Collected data
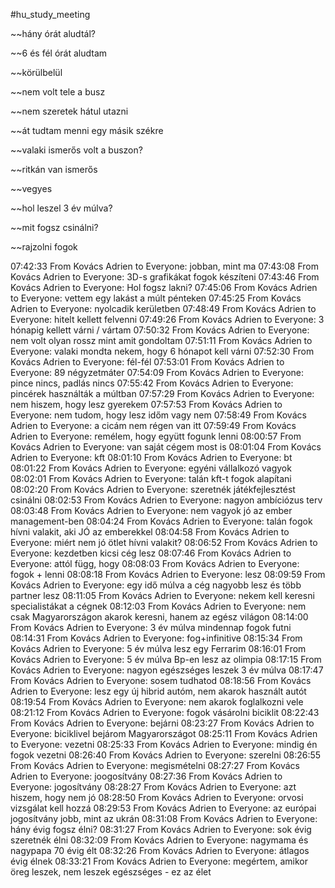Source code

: #hu_study_meeting 

~~hány órát aludtál?

~~6 és fél órát aludtam

~~körülbelül

~~nem volt tele a busz

~~nem szeretek hátul utazni

~~át tudtam menni egy másik székre

~~valaki ismerős volt a buszon?

~~ritkán van ismerős

~~vegyes

~~hol leszel 3 év múlva?

~~mit fogsz csinálni?

~~rajzolni fogok

07:42:33 From Kovács Adrien to Everyone:
	jobban, mint ma
07:43:08 From Kovács Adrien to Everyone:
	3D-s grafikákat fogok készíteni
07:43:46 From Kovács Adrien to Everyone:
	Hol fogsz lakni?
07:45:06 From Kovács Adrien to Everyone:
	vettem egy lakást a múlt pénteken
07:45:25 From Kovács Adrien to Everyone:
	nyolcadik kerületben
07:48:49 From Kovács Adrien to Everyone:
	hitelt kellett felvenni
07:49:26 From Kovács Adrien to Everyone:
	3 hónapig kellett várni / vártam
07:50:32 From Kovács Adrien to Everyone:
	nem volt olyan rossz mint amit gondoltam
07:51:11 From Kovács Adrien to Everyone:
	valaki mondta nekem, hogy 6 hónapot kell várni
07:52:30 From Kovács Adrien to Everyone:
	fél-fél
07:53:01 From Kovács Adrien to Everyone:
	89 négyzetmáter
07:54:09 From Kovács Adrien to Everyone:
	pince nincs, padlás nincs
07:55:42 From Kovács Adrien to Everyone:
	pincérek használták a múltban
07:57:29 From Kovács Adrien to Everyone:
	nem hiszem, hogy lesz gyerekem
07:57:53 From Kovács Adrien to Everyone:
	nem tudom, hogy lesz időm vagy nem
07:58:49 From Kovács Adrien to Everyone:
	a cicám nem régen van itt
07:59:49 From Kovács Adrien to Everyone:
	remélem, hogy együtt fogunk lenni
08:00:57 From Kovács Adrien to Everyone:
	van saját cégem most is
08:01:04 From Kovács Adrien to Everyone:
	kft
08:01:10 From Kovács Adrien to Everyone:
	bt
08:01:22 From Kovács Adrien to Everyone:
	egyéni vállalkozó vagyok
08:02:01 From Kovács Adrien to Everyone:
	talán kft-t fogok alapítani
08:02:20 From Kovács Adrien to Everyone:
	szeretnék játékfejlesztést csinálni
08:02:53 From Kovács Adrien to Everyone:
	nagyon ambíciózus terv
08:03:48 From Kovács Adrien to Everyone:
	nem vagyok jó az ember management-ben
08:04:24 From Kovács Adrien to Everyone:
	talán fogok hívni valakit, aki JÓ az emberekkel
08:04:58 From Kovács Adrien to Everyone:
	miért nem jó ötlet hívni valakit?
08:06:52 From Kovács Adrien to Everyone:
	kezdetben kicsi cég lesz
08:07:46 From Kovács Adrien to Everyone:
	attól függ, hogy
08:08:03 From Kovács Adrien to Everyone:
	fogok + lenni
08:08:18 From Kovács Adrien to Everyone:
	lesz
08:09:59 From Kovács Adrien to Everyone:
	egy idő múlva a cég nagyobb lesz és több partner lesz
08:11:05 From Kovács Adrien to Everyone:
	nekem kell keresni specialistákat a cégnek
08:12:03 From Kovács Adrien to Everyone:
	nem csak Magyarországon akarok keresni, hanem az egész világon
08:14:00 From Kovács Adrien to Everyone:
	3 év múlva mindennap fogok futni
08:14:31 From Kovács Adrien to Everyone:
	fog+infinitive
08:15:34 From Kovács Adrien to Everyone:
	5 év múlva lesz egy Ferrarim
08:16:01 From Kovács Adrien to Everyone:
	5 év múlva Bp-en lesz az olimpia
08:17:15 From Kovács Adrien to Everyone:
	nagyon egészséges leszek 3 év múlva
08:17:47 From Kovács Adrien to Everyone:
	sosem tudhatod
08:18:56 From Kovács Adrien to Everyone:
	lesz egy új hibrid autóm, nem akarok használt autót
08:19:54 From Kovács Adrien to Everyone:
	nem akarok foglalkozni vele
08:21:12 From Kovács Adrien to Everyone:
	fogok vásárolni biciklit
08:22:43 From Kovács Adrien to Everyone:
	bejárni
08:23:27 From Kovács Adrien to Everyone:
	biciklivel bejárom Magyarországot
08:25:11 From Kovács Adrien to Everyone:
	vezetni
08:25:33 From Kovács Adrien to Everyone:
	mindig én fogok vezetni
08:26:40 From Kovács Adrien to Everyone:
	szerelni
08:26:55 From Kovács Adrien to Everyone:
	megismételni
08:27:27 From Kovács Adrien to Everyone:
	joogosítvány
08:27:36 From Kovács Adrien to Everyone:
	jogosítvány
08:28:27 From Kovács Adrien to Everyone:
	azt hiszem, hogy nem jó
08:28:50 From Kovács Adrien to Everyone:
	orvosi vizsgálat kell hozzá
08:29:53 From Kovács Adrien to Everyone:
	az európai jogosítvány jobb, mint az ukrán
08:31:08 From Kovács Adrien to Everyone:
	hány évig fogsz élni?
08:31:27 From Kovács Adrien to Everyone:
	sok évig szeretnék élni
08:32:09 From Kovács Adrien to Everyone:
	nagymama és nagypapa 70 évig élt
08:32:26 From Kovács Adrien to Everyone:
	átlagos évig élnek
08:33:21 From Kovács Adrien to Everyone:
	megértem, amikor öreg leszek, nem leszek egészséges - ez az élet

**REQUIREMENT**
Each entry is to be output exactly, and no picture is to appear.

**WRITTEN SOLUTION**
Source code

: #hu_study_meeting 

~~hány órát aludtál?

~~6 és fél órát aludtam

~~körülbelül

~~nem volt tele a busz

~~nem szeretek hátul utazni

~~át tudtam menni egy másik székre

~~valaki ismerős volt a buszon?

~~ritkán van ismerős

~~vegyes

~~hol leszel 3 év múlva?

~~mit fogsz csinálni?

~~rajzolni fogok

07:42:33 From Kovács Adrien to Everyone:
	jobban, mint ma
07:43:08 From Kovács Adrien to Everyone:
	3D-s grafikákat fogok készíteni
07:43:46 From Kovács Adrien to Everyone:
	Hol fogsz lakni?
07:45:06 From Kovács Adrien to Everyone:
	vettem egy lakást a múlt pénteken
07:45:25 From Kovács Adrien to Everyone:
	nyolcadik kerületben
07:48:49 From Kovács Adrien to Everyone:
	hitelt kellett felvenni
07:49:26 From Kovács Adrien to Everyone:
	3 hónapig kellett várni / vártam
07:50:32 From Kovács Adrien to Everyone:
	nem volt olyan rossz mint amit gondoltam
07:51:11 From Kovács Adrien to Everyone:
	valaki mondta nekem, hogy 6 hónapot kell várni
07:52:30 From Kovács Adrien to Everyone:
	fél-fél
07:53:01 From Kovács Adrien to Everyone:
	89 négyzetmáter
07:54:09 From Kovács Adrien to Everyone:
	pince nincs, padlás nincs
07:55:42 From Kovács Adrien to Everyone:
	pincérek használták a múltban
07:57:29 From Kovács Adrien to Everyone:
	nem hiszem, hogy lesz gyerekem
07:57:53 From Kovács Adrien to Everyone:
	nem tudom, hogy lesz időm vagy nem
07:58:49 From Kovács Adrien to Everyone:
	a cicám nem régen van itt
07:59:49 From Kovács Adrien to Everyone:
	remélem, hogy együtt fogunk lenni
08:00:57 From Kovács Adrien to Everyone:
	van saját cégem most is
08:01:04 From Kovács Adrien to Everyone:
	kft
08:01:10 From Kovács Adrien to Everyone:
	bt
08:01:22 From Kovács Adrien to Everyone:
	egyéni vállalkozó vagyok
08:02:01 From Kovács Adrien to Everyone:
	talán kft-t fogok alapítani
08:02:20 From Kovács Adrien to Everyone:
	szeretnék játékfejlesztést csinálni
08:02:53 From Kovács Adrien to Everyone:
	nagyon ambíciózus terv
08:03:48 From Kovács Adrien to Everyone:
	nem vagyok jó az ember management-ben
08:04:24 From Kovács Adrien to Everyone:
	talán fogok hívni valakit, aki JÓ az emberekkel
08:04:58 From Kovács Adrien to Everyone:
	miért nem jó ötlet hívni valakit?
08:06:52 From Kovács Adrien to Everyone:
	kezdetben kicsi cég lesz
08:07:46 From Kovács Adrien to Everyone:
	attól függ, hogy
08:08:03 From Kovács Adrien to Everyone:
	fogok + lenni
08:08:18 From Kovács Adrien to Everyone:
	lesz
08:09:59 From Kovács Adrien to Everyone:
	egy idő múlva a cég nagyobb lesz és több partner lesz
08:11:05 From Kovács Adrien to Everyone:
	nekem kell keresni specialistákat a cégnek
08:12:03 From Kovács Adrien to Everyone:
	nem csak Magyarországon akarok keresni, hanem az egész világon
08:14:00 From Kovács Adrien to Everyone:
	3 év múlva mindennap fogok futni
08:14:31 From Kovács Adrien to Everyone:
	fog+infinitive
08:15:34 From Kovács Adrien to Everyone:
	5 év múlva lesz egy Ferrarim
08:16:01 From Kovács Adrien to Everyone:
	5 év múlva Bp-en lesz az olimpia
08:17:15 From Kovács Adrien to Everyone:
	nagyon egészséges leszek 3 év múlva
08:17:47 From Kovács Adrien to Everyone:
	sosem tudhatod
08:18:56 From Kovács Adrien to Everyone:
	lesz egy új hibrid autóm, nem akarok használt autót
08:19:54 From Kovács Adrien to Everyone:
	nem akarok foglalkozni vele
08:21:12 From Kovács Adrien to Everyone:
	fogok vásárolni biciklit
08:22:43 From Kovács Adrien to Everyone:
	bejárni
08:23:27 From Kovács Adrien to Everyone:
	biciklivel bejárom Magyarországot
08:25:11 From Kovács Adrien to Everyone:
	vezetni
08:25:33 From Kovács Adrien to Everyone:
	mindig én fogok vezetni
08:26:40 From Kovács Adrien to Everyone:
	szerelni
08:26:55 From Kovács Adrien to Everyone:
	megismételni
08:27:27 From Kovács Adrien to Everyone:
	joogosítvány
08:27:36 From Kovács Adrien to Everyone:
	jogosítvány
08:28:27 From Kovács Adrien to Everyone:
	azt hiszem, hogy nem jó
08:28:50 From Kovács Adrien to Everyone:
	orvosi vizsgálat kell hozzá
08:29:53 From Kovács Adrien to Everyone:
	az európai jogosítvány jobb, mint az ukrán
08:31:08 From Kovács Adrien to Everyone:
	hány évig fogsz élni?
08:31:27 From Kovács Adrien to Everyone:
	sok évig szeretnék élni
08:32:09 From Kovács Adrien to Everyone:
	nagymama és nagypapa 70 évig élt
08:32:26 From Kovács Adrien to Everyone:
	átlagos évig élnek
08:33:21 From Kovács Adrien to Everyone:
	megértem, amikor öreg leszek, nem leszek egészséges - ez az élet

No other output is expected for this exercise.